The paper proposes to accelerate inverse problem-solving with diffusion priors. This is achieved by distilling the unconditional diffusion prior for a given set of inverse problems into a conditional normalizing flow model qϕ(xy)q_{\phi}(\boldsymbol{x}|\boldsymbol{y}) that can (approximately) sample from the posterior distribution p(xy)p(\boldsymbol{x}|\boldsymbol{y}) given any input y\boldsymbol{y} with a single NFE. Training is performed with a principled variational objective that is mathematically sound, and experiments are performed on multiple data domains (euclidean/non-euclidean) showing \approxcomparable results with significantly faster inference time.

优点

  • The paper is very well written and mathematically sound.
  • The results cover diverse settings and show clear favorable runtime for APS.
  • Related work is addressed well and the paper’s contribution is put in proper context.

缺点

  • The method requires training at test time (e.g. on the test set). This stands in contradiction to the speed claim of the method being a fast sampler. The question then becomes: How large should the test set be to compensate for this prolonged training?
  • The method is claimed to produce high-quality and diverse posterior samples. Nonetheless, the resulting samples look rather noisy (e.g.

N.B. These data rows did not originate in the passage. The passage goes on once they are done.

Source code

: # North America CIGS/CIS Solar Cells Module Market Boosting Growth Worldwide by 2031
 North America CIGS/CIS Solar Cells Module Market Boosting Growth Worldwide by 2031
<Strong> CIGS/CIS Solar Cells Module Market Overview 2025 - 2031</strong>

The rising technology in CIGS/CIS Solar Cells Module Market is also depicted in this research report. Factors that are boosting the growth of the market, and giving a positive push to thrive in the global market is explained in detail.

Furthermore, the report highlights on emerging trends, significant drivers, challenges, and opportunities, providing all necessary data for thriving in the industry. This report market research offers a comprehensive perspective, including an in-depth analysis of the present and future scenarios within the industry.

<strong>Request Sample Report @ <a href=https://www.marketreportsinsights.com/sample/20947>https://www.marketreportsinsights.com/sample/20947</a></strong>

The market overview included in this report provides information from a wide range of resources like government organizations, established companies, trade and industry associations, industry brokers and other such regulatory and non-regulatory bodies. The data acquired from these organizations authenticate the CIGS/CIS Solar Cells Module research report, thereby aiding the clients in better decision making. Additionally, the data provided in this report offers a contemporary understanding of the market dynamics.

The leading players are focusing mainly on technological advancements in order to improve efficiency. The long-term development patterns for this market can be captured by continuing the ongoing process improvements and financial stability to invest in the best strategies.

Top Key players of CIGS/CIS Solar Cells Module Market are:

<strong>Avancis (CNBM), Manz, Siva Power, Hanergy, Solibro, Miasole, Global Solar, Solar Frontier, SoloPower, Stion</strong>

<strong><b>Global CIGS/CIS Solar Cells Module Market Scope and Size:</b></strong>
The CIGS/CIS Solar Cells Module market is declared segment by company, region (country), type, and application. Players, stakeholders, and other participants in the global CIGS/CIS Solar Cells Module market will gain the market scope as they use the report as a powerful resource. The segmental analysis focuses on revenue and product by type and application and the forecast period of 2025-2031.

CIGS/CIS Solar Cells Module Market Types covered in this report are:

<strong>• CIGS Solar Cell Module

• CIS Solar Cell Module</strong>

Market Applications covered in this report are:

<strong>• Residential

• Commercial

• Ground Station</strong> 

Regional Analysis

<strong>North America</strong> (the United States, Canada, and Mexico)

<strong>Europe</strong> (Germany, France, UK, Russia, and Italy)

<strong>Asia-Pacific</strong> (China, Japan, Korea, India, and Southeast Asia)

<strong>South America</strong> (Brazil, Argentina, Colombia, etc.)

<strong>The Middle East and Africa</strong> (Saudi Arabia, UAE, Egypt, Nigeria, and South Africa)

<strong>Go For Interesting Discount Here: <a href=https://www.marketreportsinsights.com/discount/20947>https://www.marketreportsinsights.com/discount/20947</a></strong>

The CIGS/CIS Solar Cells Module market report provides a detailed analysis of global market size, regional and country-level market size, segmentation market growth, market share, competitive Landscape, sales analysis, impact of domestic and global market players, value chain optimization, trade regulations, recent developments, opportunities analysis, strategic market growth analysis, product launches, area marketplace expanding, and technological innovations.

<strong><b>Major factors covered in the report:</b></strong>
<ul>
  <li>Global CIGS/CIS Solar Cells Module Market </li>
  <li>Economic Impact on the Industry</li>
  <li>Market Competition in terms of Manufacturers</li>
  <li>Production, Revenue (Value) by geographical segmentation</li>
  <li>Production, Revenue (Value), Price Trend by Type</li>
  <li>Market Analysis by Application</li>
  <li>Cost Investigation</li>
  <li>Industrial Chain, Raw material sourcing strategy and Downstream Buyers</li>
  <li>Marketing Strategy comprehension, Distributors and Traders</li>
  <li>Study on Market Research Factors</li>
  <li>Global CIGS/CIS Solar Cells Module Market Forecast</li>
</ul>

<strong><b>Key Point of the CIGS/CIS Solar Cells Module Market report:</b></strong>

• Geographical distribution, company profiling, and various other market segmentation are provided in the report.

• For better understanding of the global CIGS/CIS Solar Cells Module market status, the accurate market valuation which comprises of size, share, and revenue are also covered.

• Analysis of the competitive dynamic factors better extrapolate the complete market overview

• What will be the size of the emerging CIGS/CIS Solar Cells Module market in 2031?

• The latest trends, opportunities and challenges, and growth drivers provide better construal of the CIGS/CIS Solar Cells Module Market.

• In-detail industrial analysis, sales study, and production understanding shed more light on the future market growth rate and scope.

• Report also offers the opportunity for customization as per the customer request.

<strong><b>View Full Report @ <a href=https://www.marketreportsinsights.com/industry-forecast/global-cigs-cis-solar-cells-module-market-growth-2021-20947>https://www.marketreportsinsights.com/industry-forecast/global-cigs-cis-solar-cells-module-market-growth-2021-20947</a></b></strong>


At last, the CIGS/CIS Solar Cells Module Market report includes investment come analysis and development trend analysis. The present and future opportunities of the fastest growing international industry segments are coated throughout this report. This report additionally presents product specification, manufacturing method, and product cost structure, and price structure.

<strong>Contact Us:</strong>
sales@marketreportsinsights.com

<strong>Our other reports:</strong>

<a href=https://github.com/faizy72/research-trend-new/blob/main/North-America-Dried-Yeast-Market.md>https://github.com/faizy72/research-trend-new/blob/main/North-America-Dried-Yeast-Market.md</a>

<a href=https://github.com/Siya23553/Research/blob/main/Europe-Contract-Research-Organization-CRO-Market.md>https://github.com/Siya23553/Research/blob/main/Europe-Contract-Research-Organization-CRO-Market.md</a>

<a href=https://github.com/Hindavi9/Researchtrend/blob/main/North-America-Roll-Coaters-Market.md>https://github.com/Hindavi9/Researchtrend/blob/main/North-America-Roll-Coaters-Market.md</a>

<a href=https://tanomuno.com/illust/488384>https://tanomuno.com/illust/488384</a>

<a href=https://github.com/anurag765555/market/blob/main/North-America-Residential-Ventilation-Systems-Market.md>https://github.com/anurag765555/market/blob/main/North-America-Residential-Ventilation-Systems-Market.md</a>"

CelebA denoising in Fig. 1, row 1), and they seem to have little to no diversity.
  • The datasets used in the experiments are rather unorthodox and make it hard to properly appreciate the performance of the method. For example, 32x32 CelebA is tiny - it is hard to notice any meaningful differences at this resolution in the resulting samples. Similarly, the non-euclidean datasets seem to be relatively simple and quite constrained.

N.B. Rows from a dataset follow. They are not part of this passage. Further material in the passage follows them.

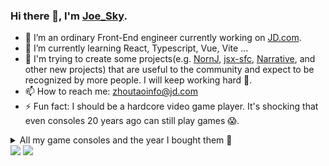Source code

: ### Hi there 👋, I'm [Joe_Sky](https://www.zhihu.com/people/zhou-tao-49-55).

<!--
**joe-sky/joe-sky** is a ✨ _special_ ✨ repository because its `README.md` (this file) appears on your GitHub profile.

Here are some ideas to get you started:

- 🔭 I’m currently working on ...
- 🌱 I’m currently learning ...
- 👯 I’m looking to collaborate on ...
- 🤔 I’m looking for help with ...
- 💬 Ask me about ...
- 📫 How to reach me: ...
- 😄 Pronouns: ...
- ⚡ Fun fact: ...
-->

- 🔭 I’m an ordinary Front-End engineer currently working on [JD.com](https://www.jd.com/).
- 🌱 I’m currently learning React, Typescript, Vue, Vite ...
- 👯 I'm trying to create some projects(e.g. [NornJ](https://github.com/joe-sky/nornj), [jsx-sfc](https://github.com/joe-sky/jsx-sfc), [Narrative](https://github.com/joe-sky/narrative), and other new projects) that are useful to the community and expect to be recognized by more people. I will keep working hard 💪.
- 📫 How to reach me: zhoutaoinfo@jd.com
- ⚡ Fun fact: I should be a hardcore video game player. It's shocking that even consoles 20 years ago can still play games 😱.
<details>
<summary>
All my game consoles and the year I bought them 🧐
</summary>
<ul>
  <li>Play Station (2000)</li>
  <li>Play Station 2 (2002)</li>
  <li>Play Station 3 (2014)</li>
  <li>Play Station 4 (2020)</li>
  <li>Play Station Portable (2007)</li>
  <li>Play Station Portable Go (2011)</li>
  <li>Play Station Vita (2016)</li>
  <li>Play Station VR (2020)</li>
  <li>Play Station Classic (2020)</li>
  <li>Xbox (2003)</li>
  <li>Xbox 360 (2009)</li>
  <li>Xbox One X (2019)</li>
  <li>Nintendo Switch (2019,2020)</li>
  <li>Nintendo Switch Lite (2020)</li>
  <li>Nintendo 3DSLL (2013)</li>
  <li>Nintendo DS (2017)</li>
  <li>Nintendo DS Lite (2006)</li>
  <li>Nintendo DSLL (2010)</li>
  <li>Nintendo Game Cube (2005)</li>
  <li>Nintendo Super Famicom (2018)</li>
  <li>Nintendo Famicom (1993,2018)</li>
  <li>Game Boy (1998)</li>
  <li>Game Boy Pocket (1998)</li>
  <li>Game Boy Light (2017)</li>
  <li>Game Boy Color (1999)</li>
  <li>Game Boy Advance (2002)</li>
  <li>Game Boy Advance SP (2004)</li>
  <li>Game Boy Micro (2005,2021)</li>
  <li>Sega Game Gear (1999,2017)</li>
  <li>Sega Game Gear Micro (2021)</li>
  <li>Sega Mega Drive (1996)</li>
  <li>Sega Mega Drive Mini (2021)</li>
  <li>Sega Genesis Nomad (1999)</li>
  <li>Sega Saturn (2020)</li>
  <li>Sega Dreamcast (2001)</li>
</ul>
</details>

<img  src="https://github-readme-stats.vercel.app/api?username=joe-sky&show_icons=true&hide_title=true&theme=radical" />
<img  src="https://github-readme-stats.vercel.app/api/top-langs/?username=joe-sky&hide_langs_below=1&theme=radical" />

The main reason for my negative score is the relatively limited experiments and my current lack of understanding of the test scenario where APS could be advantageous. Nonetheless, the paper is well structured and the overall idea is interesting. I'm willing to raise my score if I'm provided convincing answers to these two critical issues.

A few caught minor typos:

  • L093 - one the Euclidean manifold -> on the Euclidean manifold
  • L356 - we set the batch size to the 64 -> we set the batch size to 64
  • L364 - convergency -> convergence
  • L377 - “due to dimensionality”?
  • L467 - leveraging the Tweedie’s formula -> leveraging Tweedie’s formula
  • L523 - unlike recent DIS methods require -> unlike recent DIS methods which require

问题

  • The method seems to require a rather large test set to learn a proper approximation of the conditional normalizing flow. How does the size of the test set affect the performance of APS?
  • Do you think it is mainly the architecture of G_phi(z,y)G\_{\\phi}(z,y) that resulted in the reduced sample quality or is there a more fundamental reason related perhaps to the ELBO on logp_theta(hatx_0)\\log p\_{\\theta}(\\hat{x}\_0)?
  • Did you benchmark the diversity of the samples from APS? For example, against the baseline Score-Prior by Feng et al. (2023)? Or even against “standard” zero-shot diffusion posterior samplers such as DPS/DDNM?
  • Does APS lose the great advantage of zero-shot DIS methods being adaptable to any operator at test time without additional training?
  • Is there an inherent limitation with respect to the resolution of images that APS can handle? If so, it is recommended to mention this explicitly in your discussion. If not, then perhaps APS can be applied to larger images (e.g. 128x128) for better benchmarking?
  • The distortion (e.g. PSNR/SSIM) of APS can be improved by sampling N=128 posterior samples and averaging them to approximate the posterior mean. However, shouldn’t a fair comparison do the same for the baselines?
撤稿通知

I have read and agree with the venue's withdrawal policy on behalf of myself and my co-authors.